> _INPUT FOR THIS TASK_:
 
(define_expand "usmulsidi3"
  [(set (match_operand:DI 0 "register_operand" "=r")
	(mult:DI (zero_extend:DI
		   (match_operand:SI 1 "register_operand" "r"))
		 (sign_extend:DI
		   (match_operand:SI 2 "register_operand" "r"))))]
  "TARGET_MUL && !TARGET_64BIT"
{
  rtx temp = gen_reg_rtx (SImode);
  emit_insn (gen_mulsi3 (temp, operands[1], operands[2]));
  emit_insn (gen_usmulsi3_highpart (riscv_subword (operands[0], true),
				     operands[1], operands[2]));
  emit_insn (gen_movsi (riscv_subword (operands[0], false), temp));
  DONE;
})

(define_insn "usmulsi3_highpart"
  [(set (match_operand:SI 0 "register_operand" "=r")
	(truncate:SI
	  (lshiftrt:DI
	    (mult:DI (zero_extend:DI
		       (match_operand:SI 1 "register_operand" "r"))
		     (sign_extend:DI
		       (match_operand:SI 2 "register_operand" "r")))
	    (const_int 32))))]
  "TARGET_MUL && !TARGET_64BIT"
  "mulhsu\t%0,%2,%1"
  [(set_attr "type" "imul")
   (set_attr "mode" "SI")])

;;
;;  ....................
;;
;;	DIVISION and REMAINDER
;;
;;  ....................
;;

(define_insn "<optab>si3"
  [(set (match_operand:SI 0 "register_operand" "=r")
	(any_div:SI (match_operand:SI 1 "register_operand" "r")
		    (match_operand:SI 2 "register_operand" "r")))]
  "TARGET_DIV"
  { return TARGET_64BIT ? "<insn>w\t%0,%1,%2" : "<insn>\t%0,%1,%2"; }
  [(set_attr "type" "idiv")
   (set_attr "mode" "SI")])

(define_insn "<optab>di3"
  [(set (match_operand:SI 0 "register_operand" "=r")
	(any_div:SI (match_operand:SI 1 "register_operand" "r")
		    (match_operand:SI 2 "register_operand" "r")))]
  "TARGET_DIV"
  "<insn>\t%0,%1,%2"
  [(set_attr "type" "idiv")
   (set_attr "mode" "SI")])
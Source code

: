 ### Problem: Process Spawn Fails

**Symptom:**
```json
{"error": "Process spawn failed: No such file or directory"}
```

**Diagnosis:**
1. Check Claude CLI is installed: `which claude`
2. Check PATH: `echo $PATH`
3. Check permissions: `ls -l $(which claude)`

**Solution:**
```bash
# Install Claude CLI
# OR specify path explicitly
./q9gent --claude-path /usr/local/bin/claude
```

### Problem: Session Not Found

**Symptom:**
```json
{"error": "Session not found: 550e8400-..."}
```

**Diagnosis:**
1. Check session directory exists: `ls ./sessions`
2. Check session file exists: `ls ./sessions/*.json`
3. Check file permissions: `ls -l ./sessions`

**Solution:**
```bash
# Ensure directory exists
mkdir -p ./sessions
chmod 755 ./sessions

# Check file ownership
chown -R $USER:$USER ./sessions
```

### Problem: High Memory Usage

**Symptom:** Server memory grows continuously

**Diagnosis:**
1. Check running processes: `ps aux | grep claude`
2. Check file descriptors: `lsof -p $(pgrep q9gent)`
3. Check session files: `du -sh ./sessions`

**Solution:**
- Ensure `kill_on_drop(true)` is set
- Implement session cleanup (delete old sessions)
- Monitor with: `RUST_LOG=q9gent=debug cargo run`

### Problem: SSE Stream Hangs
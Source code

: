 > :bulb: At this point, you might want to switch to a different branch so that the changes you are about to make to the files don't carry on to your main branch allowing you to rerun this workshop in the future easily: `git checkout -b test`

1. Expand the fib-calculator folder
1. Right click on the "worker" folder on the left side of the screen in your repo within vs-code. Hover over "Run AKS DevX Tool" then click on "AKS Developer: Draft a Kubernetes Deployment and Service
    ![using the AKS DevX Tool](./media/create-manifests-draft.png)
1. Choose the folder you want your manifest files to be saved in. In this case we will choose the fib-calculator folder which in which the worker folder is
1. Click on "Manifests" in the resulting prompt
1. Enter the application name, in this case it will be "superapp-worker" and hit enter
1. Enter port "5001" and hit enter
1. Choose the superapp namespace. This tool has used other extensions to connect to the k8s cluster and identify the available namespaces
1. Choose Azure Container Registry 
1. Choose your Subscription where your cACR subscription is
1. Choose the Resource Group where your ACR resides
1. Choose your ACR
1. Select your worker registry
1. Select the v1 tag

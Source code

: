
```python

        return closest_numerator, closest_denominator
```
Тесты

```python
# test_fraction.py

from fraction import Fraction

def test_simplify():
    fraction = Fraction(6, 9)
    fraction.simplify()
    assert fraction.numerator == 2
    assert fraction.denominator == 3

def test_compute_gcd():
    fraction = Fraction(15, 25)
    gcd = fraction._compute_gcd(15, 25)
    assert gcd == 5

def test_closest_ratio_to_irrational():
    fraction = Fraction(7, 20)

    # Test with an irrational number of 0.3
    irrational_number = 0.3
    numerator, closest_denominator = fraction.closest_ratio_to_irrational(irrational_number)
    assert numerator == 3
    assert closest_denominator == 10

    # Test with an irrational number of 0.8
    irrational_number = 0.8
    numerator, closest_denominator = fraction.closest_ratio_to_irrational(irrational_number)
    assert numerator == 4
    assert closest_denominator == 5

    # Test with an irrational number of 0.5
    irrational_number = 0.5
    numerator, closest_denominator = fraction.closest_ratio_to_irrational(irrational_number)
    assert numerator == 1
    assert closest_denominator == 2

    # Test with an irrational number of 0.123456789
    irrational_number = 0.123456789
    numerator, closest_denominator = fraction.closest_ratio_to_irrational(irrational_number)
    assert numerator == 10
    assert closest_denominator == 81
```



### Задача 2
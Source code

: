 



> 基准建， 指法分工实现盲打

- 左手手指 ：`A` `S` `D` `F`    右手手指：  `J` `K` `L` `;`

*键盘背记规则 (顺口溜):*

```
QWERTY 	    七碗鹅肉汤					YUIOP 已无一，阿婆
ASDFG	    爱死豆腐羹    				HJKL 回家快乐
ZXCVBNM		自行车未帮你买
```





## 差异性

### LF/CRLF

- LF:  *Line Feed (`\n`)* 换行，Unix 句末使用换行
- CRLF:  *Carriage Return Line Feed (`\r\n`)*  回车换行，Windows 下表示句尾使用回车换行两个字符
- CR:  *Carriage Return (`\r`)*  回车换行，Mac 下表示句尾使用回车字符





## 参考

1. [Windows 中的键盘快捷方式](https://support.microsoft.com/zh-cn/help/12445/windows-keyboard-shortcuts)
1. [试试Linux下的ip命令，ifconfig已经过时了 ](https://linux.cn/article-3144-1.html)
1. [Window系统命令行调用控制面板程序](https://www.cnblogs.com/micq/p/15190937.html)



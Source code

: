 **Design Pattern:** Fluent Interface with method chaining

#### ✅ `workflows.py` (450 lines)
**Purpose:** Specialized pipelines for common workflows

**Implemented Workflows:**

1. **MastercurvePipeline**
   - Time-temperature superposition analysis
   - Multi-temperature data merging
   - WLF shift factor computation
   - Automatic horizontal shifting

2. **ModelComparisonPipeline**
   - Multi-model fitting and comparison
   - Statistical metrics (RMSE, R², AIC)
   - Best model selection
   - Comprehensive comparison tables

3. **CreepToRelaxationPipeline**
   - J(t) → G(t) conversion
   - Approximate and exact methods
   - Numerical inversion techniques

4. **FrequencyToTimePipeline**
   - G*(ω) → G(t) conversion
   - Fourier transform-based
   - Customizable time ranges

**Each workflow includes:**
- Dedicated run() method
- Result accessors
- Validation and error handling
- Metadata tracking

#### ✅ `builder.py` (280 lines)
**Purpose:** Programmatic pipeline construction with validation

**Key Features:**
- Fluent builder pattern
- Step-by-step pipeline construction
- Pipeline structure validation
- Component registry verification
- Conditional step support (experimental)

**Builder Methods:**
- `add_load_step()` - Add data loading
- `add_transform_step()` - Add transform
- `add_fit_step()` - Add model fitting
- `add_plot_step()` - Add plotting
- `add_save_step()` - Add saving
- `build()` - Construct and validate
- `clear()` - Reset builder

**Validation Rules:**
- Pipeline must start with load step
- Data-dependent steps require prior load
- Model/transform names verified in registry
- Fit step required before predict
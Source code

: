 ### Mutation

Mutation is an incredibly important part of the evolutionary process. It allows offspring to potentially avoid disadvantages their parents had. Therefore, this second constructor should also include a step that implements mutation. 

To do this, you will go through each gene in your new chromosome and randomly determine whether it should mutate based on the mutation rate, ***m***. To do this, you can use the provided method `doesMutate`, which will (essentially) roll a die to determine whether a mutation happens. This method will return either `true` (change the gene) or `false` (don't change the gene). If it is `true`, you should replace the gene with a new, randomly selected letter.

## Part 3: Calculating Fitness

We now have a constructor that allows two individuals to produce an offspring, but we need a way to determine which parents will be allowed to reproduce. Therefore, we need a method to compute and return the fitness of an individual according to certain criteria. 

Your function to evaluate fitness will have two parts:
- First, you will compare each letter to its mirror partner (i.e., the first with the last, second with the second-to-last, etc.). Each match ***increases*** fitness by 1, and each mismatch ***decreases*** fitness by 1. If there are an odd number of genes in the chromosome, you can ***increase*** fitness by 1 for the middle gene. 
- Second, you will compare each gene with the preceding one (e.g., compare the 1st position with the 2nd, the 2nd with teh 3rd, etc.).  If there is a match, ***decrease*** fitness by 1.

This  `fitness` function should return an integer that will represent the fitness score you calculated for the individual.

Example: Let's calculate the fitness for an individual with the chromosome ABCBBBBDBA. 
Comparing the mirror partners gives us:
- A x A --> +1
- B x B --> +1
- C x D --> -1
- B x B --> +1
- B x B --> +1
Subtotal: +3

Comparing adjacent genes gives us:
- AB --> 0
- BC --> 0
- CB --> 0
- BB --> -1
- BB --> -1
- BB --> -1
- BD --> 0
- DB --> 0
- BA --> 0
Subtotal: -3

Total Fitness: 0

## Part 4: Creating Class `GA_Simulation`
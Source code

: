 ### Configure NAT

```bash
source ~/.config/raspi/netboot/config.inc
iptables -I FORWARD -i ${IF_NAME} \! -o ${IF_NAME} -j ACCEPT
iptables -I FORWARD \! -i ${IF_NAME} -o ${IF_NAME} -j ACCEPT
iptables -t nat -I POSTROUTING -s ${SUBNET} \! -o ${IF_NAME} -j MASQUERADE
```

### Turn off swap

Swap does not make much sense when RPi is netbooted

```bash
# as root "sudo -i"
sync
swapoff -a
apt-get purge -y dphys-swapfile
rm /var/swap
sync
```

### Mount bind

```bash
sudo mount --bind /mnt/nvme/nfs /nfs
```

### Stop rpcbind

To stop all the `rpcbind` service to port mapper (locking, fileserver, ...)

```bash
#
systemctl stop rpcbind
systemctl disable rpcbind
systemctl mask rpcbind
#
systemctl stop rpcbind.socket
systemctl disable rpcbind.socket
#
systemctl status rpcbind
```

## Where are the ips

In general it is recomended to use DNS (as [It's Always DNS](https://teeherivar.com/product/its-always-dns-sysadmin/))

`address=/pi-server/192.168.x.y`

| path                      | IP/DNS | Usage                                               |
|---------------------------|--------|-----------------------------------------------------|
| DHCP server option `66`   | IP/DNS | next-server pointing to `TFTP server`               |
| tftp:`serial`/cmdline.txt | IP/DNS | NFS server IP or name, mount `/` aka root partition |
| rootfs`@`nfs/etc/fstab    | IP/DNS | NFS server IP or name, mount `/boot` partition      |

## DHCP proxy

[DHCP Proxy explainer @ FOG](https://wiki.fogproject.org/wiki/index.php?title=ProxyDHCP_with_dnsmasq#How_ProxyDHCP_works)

> _REQUIRED ACTION_: What is needed is an exact copy of the entries from their first line down to the line with "1. Check session", that line included, and nothing beyond it.

> _EXERCISE ANSWER_:
(define_expand "usmulsidi3"
  [(set (match_operand:DI 0 "register_operand" "=r")
	(mult:DI (zero_extend:DI
		   (match_operand:SI 1 "register_operand" "r"))
		 (sign_extend:DI
		   (match_operand:SI 2 "register_operand" "r"))))]
  "TARGET_MUL && !TARGET_64BIT"
{
  rtx temp = gen_reg_rtx (SImode);
  emit_insn (gen_mulsi3 (temp, operands[1], operands[2]));
  emit_insn (gen_usmulsi3_highpart (riscv_subword (operands[0], true),
				     operands[1], operands[2]));
  emit_insn (gen_movsi (riscv_subword (operands[0], false), temp));
  DONE;
})

(define_insn "usmulsi3_highpart"
  [(set (match_operand:SI 0 "register_operand" "=r")
	(truncate:SI
	  (lshiftrt:DI
	    (mult:DI (zero_extend:DI
		       (match_operand:SI 1 "register_operand" "r"))
		     (sign_extend:DI
		       (match_operand:SI 2 "register_operand" "r")))
	    (const_int 32))))]
  "TARGET_MUL && !TARGET_64BIT"
  "mulhsu\t%0,%2,%1"
  [(set_attr "type" "imul")
   (set_attr "mode" "SI")])

;;
;;  ....................
;;
;;	DIVISION and REMAINDER
;;
;;  ....................
;;

(define_insn "<optab>si3"
  [(set (match_operand:SI 0 "register_operand" "=r")
	(any_div:SI (match_operand:SI 1 "register_operand" "r")
		    (match_operand:SI 2 "register_operand" "r")))]
  "TARGET_DIV"
  { return TARGET_64BIT ? "<insn>w\t%0,%1,%2" : "<insn>\t%0,%1,%2"; }
  [(set_attr "type" "idiv")
   (set_attr "mode" "SI")])

(define_insn "<optab>di3"
  [(set (match_operand:SI 0 "register_operand" "=r")
	(any_div:SI (match_operand:SI 1 "register_operand" "r")
		    (match_operand:SI 2 "register_operand" "r")))]
  "TARGET_DIV"
  "<insn>\t%0,%1,%2"
  [(set_attr "type" "idiv")
   (set_attr "mode" "SI")])
Source code

: ### Problem: Process Spawn Fails

**Symptom:**
```json
{"error": "Process spawn failed: No such file or directory"}
```

**Diagnosis:**
1. Check Claude CLI is installed: `which claude`
2. Check PATH: `echo $PATH`
3. Check permissions: `ls -l $(which claude)`

**Solution:**
```bash
# Install Claude CLI
# OR specify path explicitly
./q9gent --claude-path /usr/local/bin/claude
```

### Problem: Session Not Found

**Symptom:**
```json
{"error": "Session not found: 550e8400-..."}
```

**Diagnosis:**
1. Check session directory exists: `ls ./sessions`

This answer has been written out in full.